▶ Dataset entries:
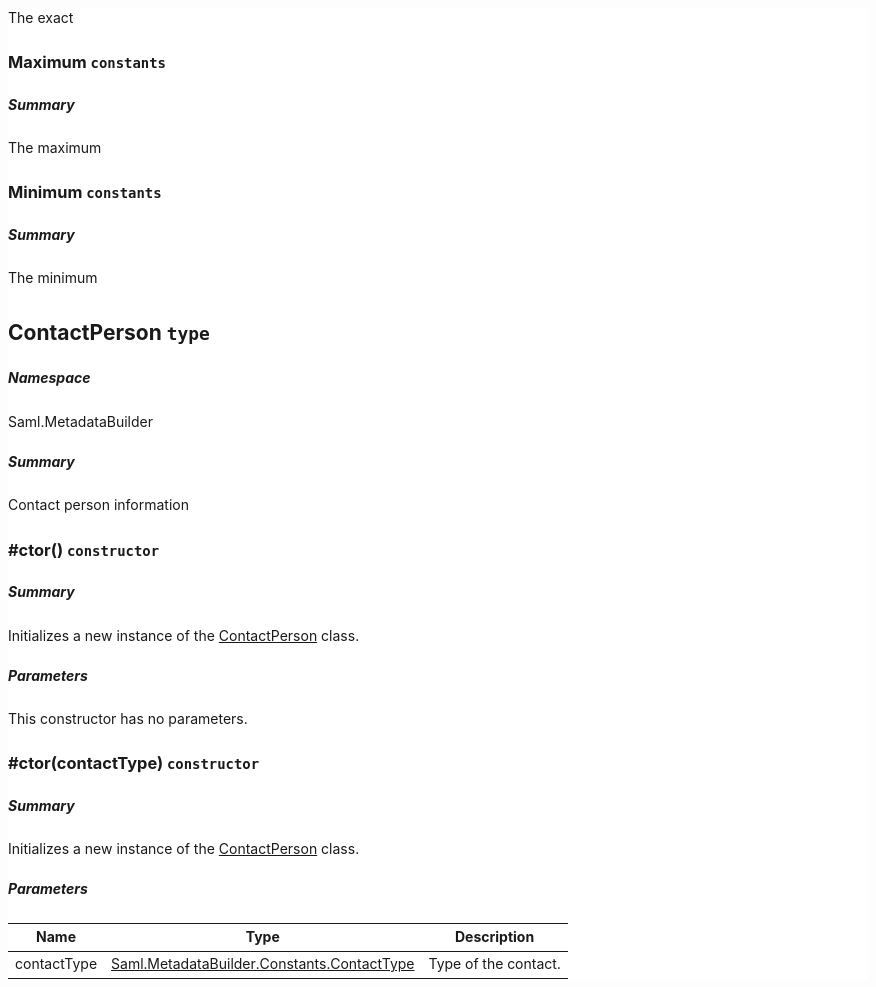 The exact

<a name='F-Saml-MetadataBuilder-Constants-ComparisonTypes-Maximum'></a>
### Maximum `constants`

##### Summary

The maximum

<a name='F-Saml-MetadataBuilder-Constants-ComparisonTypes-Minimum'></a>
### Minimum `constants`

##### Summary

The minimum

<a name='T-Saml-MetadataBuilder-ContactPerson'></a>
## ContactPerson `type`

##### Namespace

Saml.MetadataBuilder

##### Summary

Contact person information

<a name='M-Saml-MetadataBuilder-ContactPerson-#ctor'></a>
### #ctor() `constructor`

##### Summary

Initializes a new instance of the [ContactPerson](#T-Saml-MetadataBuilder-ContactPerson 'Saml.MetadataBuilder.ContactPerson') class.

##### Parameters

This constructor has no parameters.

<a name='M-Saml-MetadataBuilder-ContactPerson-#ctor-Saml-MetadataBuilder-Constants-ContactType-'></a>
### #ctor(contactType) `constructor`

##### Summary

Initializes a new instance of the [ContactPerson](#T-Saml-MetadataBuilder-ContactPerson 'Saml.MetadataBuilder.ContactPerson') class.

##### Parameters

| Name | Type | Description |
| ---- | ---- | ----------- |
| contactType | [Saml.MetadataBuilder.Constants.ContactType](#T-Saml-MetadataBuilder-Constants-ContactType 'Saml.MetadataBuilder.Constants.ContactType') | Type of the contact. |
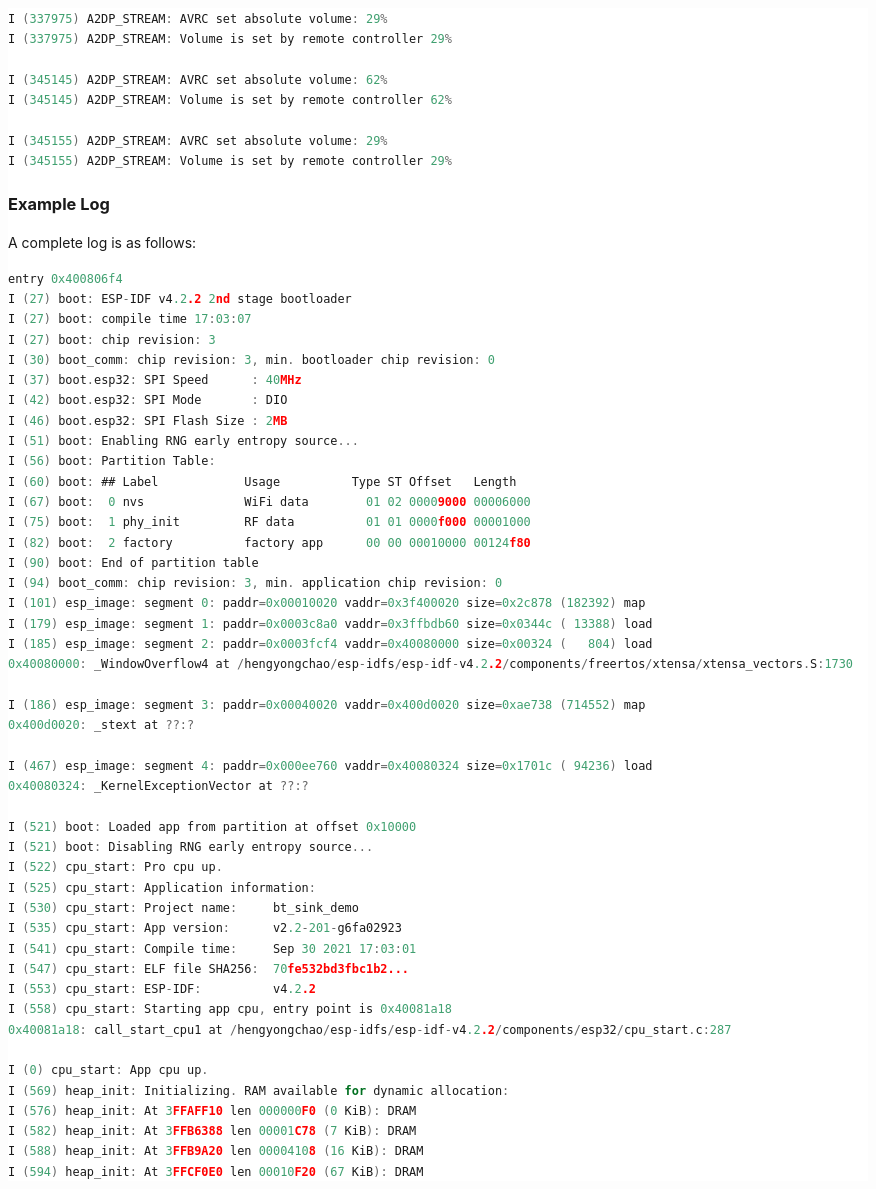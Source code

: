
 ```c
I (337975) A2DP_STREAM: AVRC set absolute volume: 29%
I (337975) A2DP_STREAM: Volume is set by remote controller 29%

I (345145) A2DP_STREAM: AVRC set absolute volume: 62%
I (345145) A2DP_STREAM: Volume is set by remote controller 62%

I (345155) A2DP_STREAM: AVRC set absolute volume: 29%
I (345155) A2DP_STREAM: Volume is set by remote controller 29%

```


### Example Log

A complete log is as follows:

```c
entry 0x400806f4
I (27) boot: ESP-IDF v4.2.2 2nd stage bootloader
I (27) boot: compile time 17:03:07
I (27) boot: chip revision: 3
I (30) boot_comm: chip revision: 3, min. bootloader chip revision: 0
I (37) boot.esp32: SPI Speed      : 40MHz
I (42) boot.esp32: SPI Mode       : DIO
I (46) boot.esp32: SPI Flash Size : 2MB
I (51) boot: Enabling RNG early entropy source...
I (56) boot: Partition Table:
I (60) boot: ## Label            Usage          Type ST Offset   Length
I (67) boot:  0 nvs              WiFi data        01 02 00009000 00006000
I (75) boot:  1 phy_init         RF data          01 01 0000f000 00001000
I (82) boot:  2 factory          factory app      00 00 00010000 00124f80
I (90) boot: End of partition table
I (94) boot_comm: chip revision: 3, min. application chip revision: 0
I (101) esp_image: segment 0: paddr=0x00010020 vaddr=0x3f400020 size=0x2c878 (182392) map
I (179) esp_image: segment 1: paddr=0x0003c8a0 vaddr=0x3ffbdb60 size=0x0344c ( 13388) load
I (185) esp_image: segment 2: paddr=0x0003fcf4 vaddr=0x40080000 size=0x00324 (   804) load
0x40080000: _WindowOverflow4 at /hengyongchao/esp-idfs/esp-idf-v4.2.2/components/freertos/xtensa/xtensa_vectors.S:1730

I (186) esp_image: segment 3: paddr=0x00040020 vaddr=0x400d0020 size=0xae738 (714552) map
0x400d0020: _stext at ??:?

I (467) esp_image: segment 4: paddr=0x000ee760 vaddr=0x40080324 size=0x1701c ( 94236) load
0x40080324: _KernelExceptionVector at ??:?

I (521) boot: Loaded app from partition at offset 0x10000
I (521) boot: Disabling RNG early entropy source...
I (522) cpu_start: Pro cpu up.
I (525) cpu_start: Application information:
I (530) cpu_start: Project name:     bt_sink_demo
I (535) cpu_start: App version:      v2.2-201-g6fa02923
I (541) cpu_start: Compile time:     Sep 30 2021 17:03:01
I (547) cpu_start: ELF file SHA256:  70fe532bd3fbc1b2...
I (553) cpu_start: ESP-IDF:          v4.2.2
I (558) cpu_start: Starting app cpu, entry point is 0x40081a18
0x40081a18: call_start_cpu1 at /hengyongchao/esp-idfs/esp-idf-v4.2.2/components/esp32/cpu_start.c:287

I (0) cpu_start: App cpu up.
I (569) heap_init: Initializing. RAM available for dynamic allocation:
I (576) heap_init: At 3FFAFF10 len 000000F0 (0 KiB): DRAM
I (582) heap_init: At 3FFB6388 len 00001C78 (7 KiB): DRAM
I (588) heap_init: At 3FFB9A20 len 00004108 (16 KiB): DRAM
I (594) heap_init: At 3FFCF0E0 len 00010F20 (67 KiB): DRAM
```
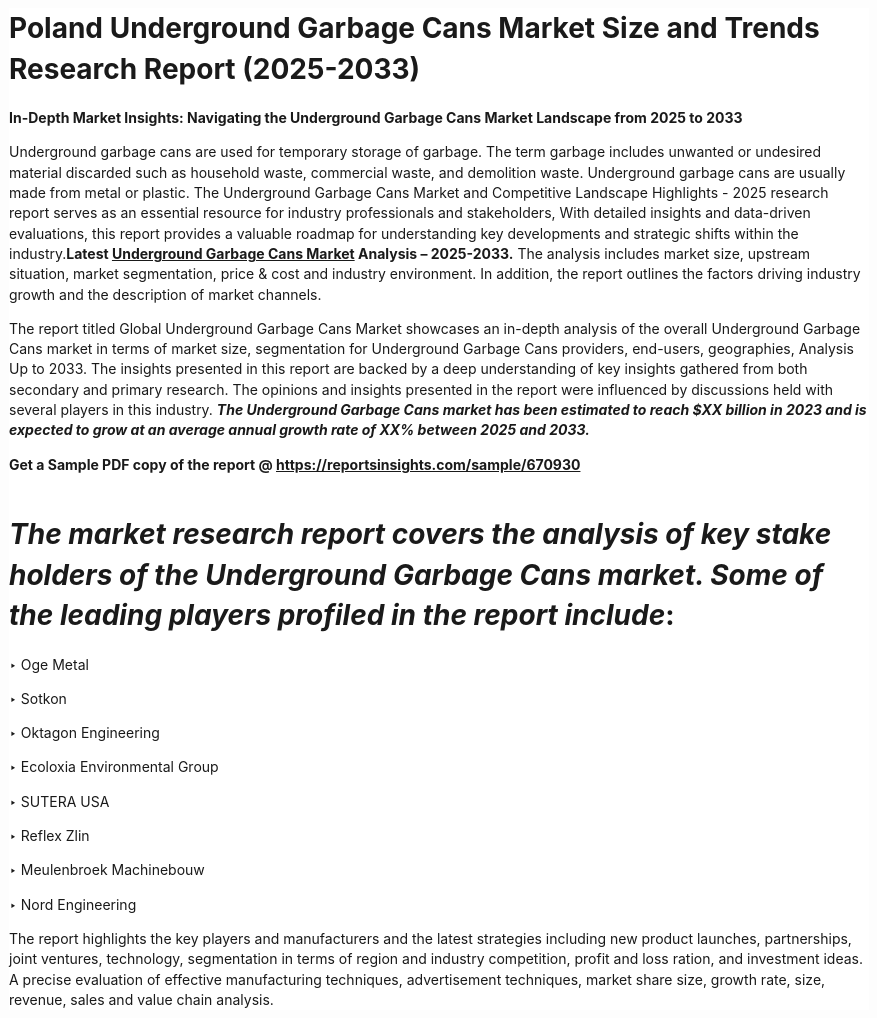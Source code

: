# Poland Underground Garbage Cans Market Size and Trends Research Report (2025-2033)

<strong>In-Depth Market Insights: Navigating the Underground Garbage Cans Market Landscape from 2025 to 2033</strong></p>

Underground garbage cans are used for temporary storage of garbage. The term garbage includes unwanted or undesired material discarded such as household waste, commercial waste, and demolition waste. Underground garbage cans are usually made from metal or plastic. The Underground Garbage Cans Market and Competitive Landscape Highlights - 2025 research report serves as an essential resource for industry professionals and stakeholders, With detailed insights and data-driven evaluations, this report provides a valuable roadmap for understanding key developments and strategic shifts within the industry.<strong>Latest <a href=https://www.reportsinsights.com/sample/670930>Underground Garbage Cans Market</a> Analysis – 2025-2033.</strong>  The analysis includes market size, upstream situation, market segmentation, price & cost and industry environment. In addition, the report outlines the factors driving industry growth and the description of market channels.

The report titled Global Underground Garbage Cans Market showcases an in-depth analysis of the overall Underground Garbage Cans market in terms of market size, segmentation for Underground Garbage Cans providers, end-users, geographies, Analysis Up to 2033. The insights presented in this report are backed by a deep understanding of key insights gathered from both secondary and primary research. The opinions and insights presented in the report were influenced by discussions held with several players in this industry. <strong><em>The Underground Garbage Cans market has been estimated to reach $XX billion in 2023 and is expected to grow at an average annual growth rate of XX% between 2025 and 2033.</em></strong>

<strong>Get a Sample PDF copy of the report @ <a href=https://reportsinsights.com/sample/670930>https://reportsinsights.com/sample/670930</a></strong>

# <strong><em>The market research report covers the analysis of key stake holders of the Underground Garbage Cans market. Some of the leading players profiled in the report include</em></strong>: 

‣ Oge Metal

‣ Sotkon

‣ Oktagon Engineering

‣ Ecoloxia Environmental Group

‣ SUTERA USA

‣ Reflex Zlin

‣ Meulenbroek Machinebouw

‣ Nord Engineering

The report highlights the key players and manufacturers and the latest strategies including new product launches, partnerships, joint ventures, technology, segmentation in terms of region and industry competition, profit and loss ration, and investment ideas. A precise evaluation of effective manufacturing techniques, advertisement techniques, market share size, growth rate, size, revenue, sales and value chain analysis.
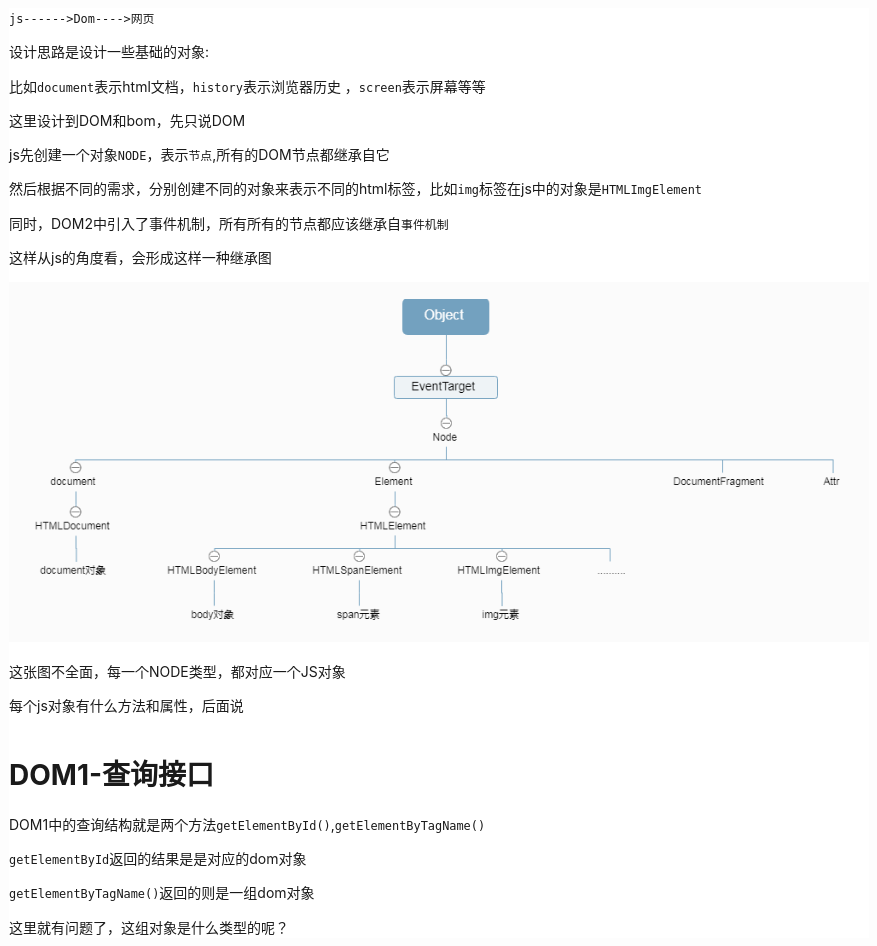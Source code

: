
 ```
js------>Dom---->网页
```


设计思路是设计一些基础的对象:

比如`document`表示html文档，`history`表示浏览器历史
，`screen`表示屏幕等等

这里设计到DOM和bom，先只说DOM

js先创建一个对象`NODE`，表示`节点`,所有的DOM节点都继承自它

然后根据不同的需求，分别创建不同的对象来表示不同的html标签，比如`img`标签在js中的对象是`HTMLImgElement`

同时，DOM2中引入了事件机制，所有所有的节点都应该继承自`事件机制`



这样从js的角度看，会形成这样一种继承图

![继承图](./images/NODE.png)


这张图不全面，每一个NODE类型，都对应一个JS对象


每个js对象有什么方法和属性，后面说



# DOM1-查询接口

DOM1中的查询结构就是两个方法`getElementById()`,`getElementByTagName()`

`getElementById`返回的结果是是对应的dom对象

`getElementByTagName()`返回的则是一组dom对象

这里就有问题了，这组对象是什么类型的呢？
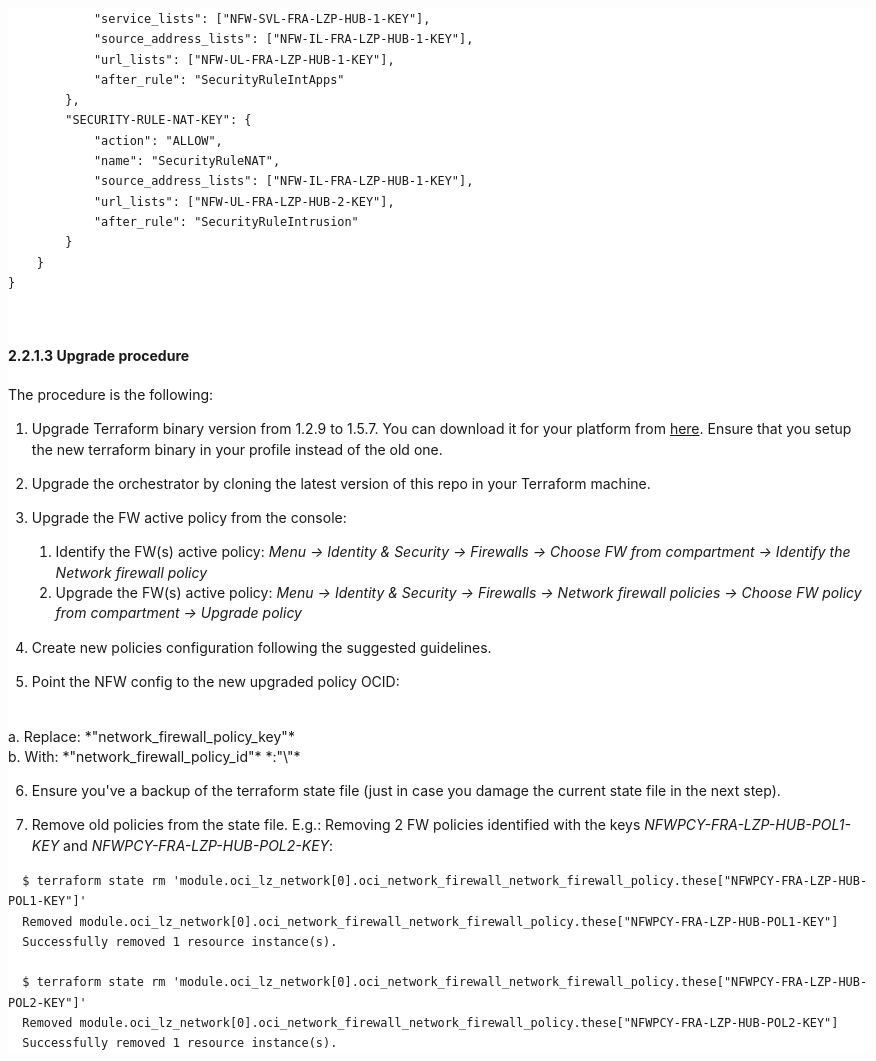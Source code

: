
 ```
            "service_lists": ["NFW-SVL-FRA-LZP-HUB-1-KEY"],
            "source_address_lists": ["NFW-IL-FRA-LZP-HUB-1-KEY"],
            "url_lists": ["NFW-UL-FRA-LZP-HUB-1-KEY"],
            "after_rule": "SecurityRuleIntApps"
        },
        "SECURITY-RULE-NAT-KEY": {
            "action": "ALLOW",
            "name": "SecurityRuleNAT",
            "source_address_lists": ["NFW-IL-FRA-LZP-HUB-1-KEY"],
            "url_lists": ["NFW-UL-FRA-LZP-HUB-2-KEY"],
            "after_rule": "SecurityRuleIntrusion"
        }
    }
}
```

&nbsp; 

#### **2.2.1.3 Upgrade procedure**

The procedure is the following:

  1. Upgrade Terraform binary version from 1.2.9 to 1.5.7. You can download it for your platform from [here](https://developer.hashicorp.com/terraform/install). Ensure that you setup the new terraform binary in your profile instead of the old one.
   
  2. Upgrade the orchestrator by cloning the latest version of this repo in your Terraform machine.
   
  3. Upgrade the FW active policy from the console: 
     1. Identify the FW(s) active policy: *Menu -> Identity & Security -> Firewalls -> Choose FW from compartment -> Identify the Network firewall policy*
     2. Upgrade the FW(s) active policy: *Menu -> Identity & Security -> Firewalls -> Network firewall policies -> Choose FW policy from compartment -> Upgrade policy*
   
  4. Create new policies configuration following the suggested guidelines.
   
  5. Point the NFW config to the new upgraded policy OCID:
   <br>
    a. Replace: 
    *"network_firewall_policy_key"*
    <br>
    b. With:
    *"network_firewall_policy_id"* *:"\<OCID of the new upgraded active policy from the console>"*

  6. Ensure you've a backup of the terraform state file (just in case you damage the current state file in the next step).
   
  7. Remove old policies from the state file. E.g.: Removing 2 FW policies identified with the keys *NFWPCY-FRA-LZP-HUB-POL1-KEY* and *NFWPCY-FRA-LZP-HUB-POL2-KEY*:
  ```  
    $ terraform state rm 'module.oci_lz_network[0].oci_network_firewall_network_firewall_policy.these["NFWPCY-FRA-LZP-HUB-POL1-KEY"]'
    Removed module.oci_lz_network[0].oci_network_firewall_network_firewall_policy.these["NFWPCY-FRA-LZP-HUB-POL1-KEY"]
    Successfully removed 1 resource instance(s).
    
    $ terraform state rm 'module.oci_lz_network[0].oci_network_firewall_network_firewall_policy.these["NFWPCY-FRA-LZP-HUB-POL2-KEY"]'
    Removed module.oci_lz_network[0].oci_network_firewall_network_firewall_policy.these["NFWPCY-FRA-LZP-HUB-POL2-KEY"]
    Successfully removed 1 resource instance(s).
  ```  
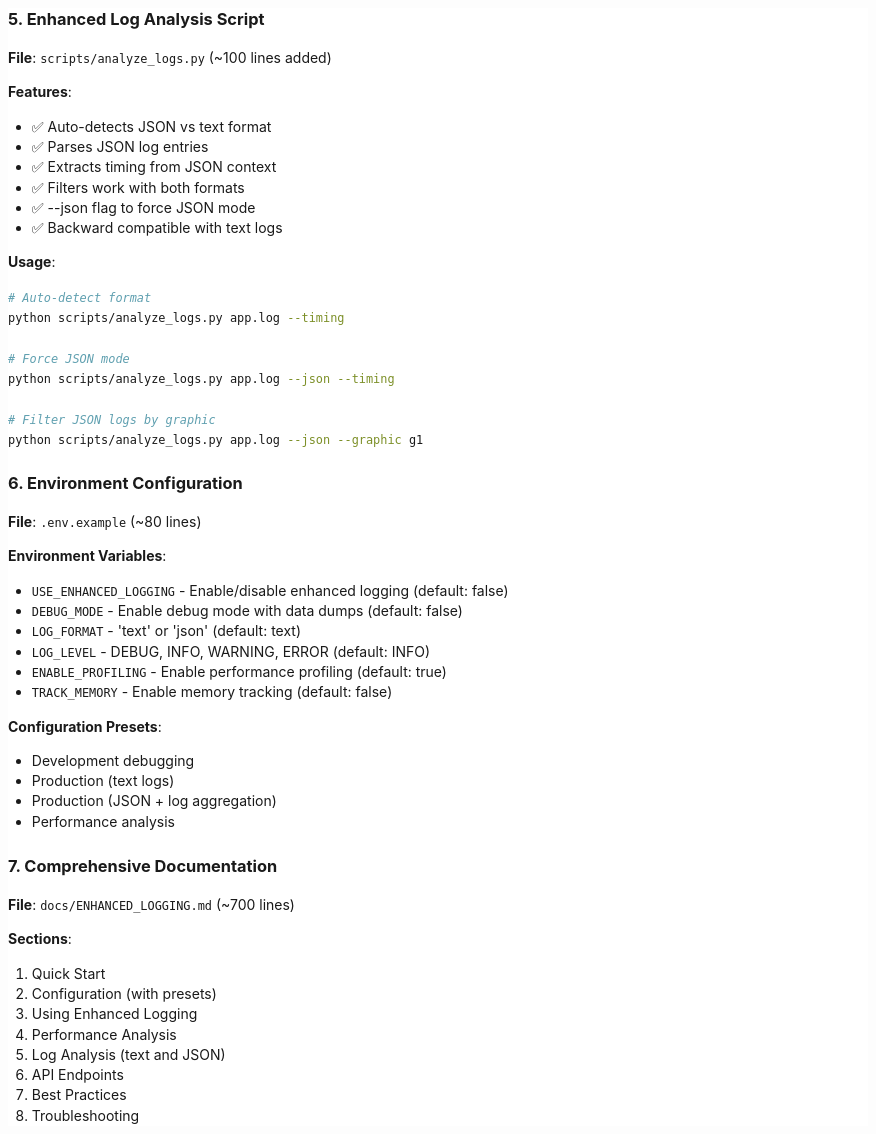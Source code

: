 ### 5. Enhanced Log Analysis Script

**File**: `scripts/analyze_logs.py` (~100 lines added)

**Features**:
- ✅ Auto-detects JSON vs text format
- ✅ Parses JSON log entries
- ✅ Extracts timing from JSON context
- ✅ Filters work with both formats
- ✅ --json flag to force JSON mode
- ✅ Backward compatible with text logs

**Usage**:
```bash
# Auto-detect format
python scripts/analyze_logs.py app.log --timing

# Force JSON mode
python scripts/analyze_logs.py app.log --json --timing

# Filter JSON logs by graphic
python scripts/analyze_logs.py app.log --json --graphic g1
```

### 6. Environment Configuration

**File**: `.env.example` (~80 lines)

**Environment Variables**:
- `USE_ENHANCED_LOGGING` - Enable/disable enhanced logging (default: false)
- `DEBUG_MODE` - Enable debug mode with data dumps (default: false)
- `LOG_FORMAT` - 'text' or 'json' (default: text)
- `LOG_LEVEL` - DEBUG, INFO, WARNING, ERROR (default: INFO)
- `ENABLE_PROFILING` - Enable performance profiling (default: true)
- `TRACK_MEMORY` - Enable memory tracking (default: false)

**Configuration Presets**:
- Development debugging
- Production (text logs)
- Production (JSON + log aggregation)
- Performance analysis

### 7. Comprehensive Documentation

**File**: `docs/ENHANCED_LOGGING.md` (~700 lines)

**Sections**:
1. Quick Start
2. Configuration (with presets)
3. Using Enhanced Logging
4. Performance Analysis
5. Log Analysis (text and JSON)
6. API Endpoints
7. Best Practices
8. Troubleshooting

▶ Task goal: Keep only the lines from the one containing "- Production (JSON + log aggregation)" through the final line of the records, and transcribe them exactly.

▶ Response to this task:
- Production (JSON + log aggregation)
- Performance analysis

### 7. Comprehensive Documentation

**File**: `docs/ENHANCED_LOGGING.md` (~700 lines)

**Sections**:
1. Quick Start
2. Configuration (with presets)
3. Using Enhanced Logging
4. Performance Analysis
5. Log Analysis (text and JSON)
6. API Endpoints
7. Best Practices
8. Troubleshooting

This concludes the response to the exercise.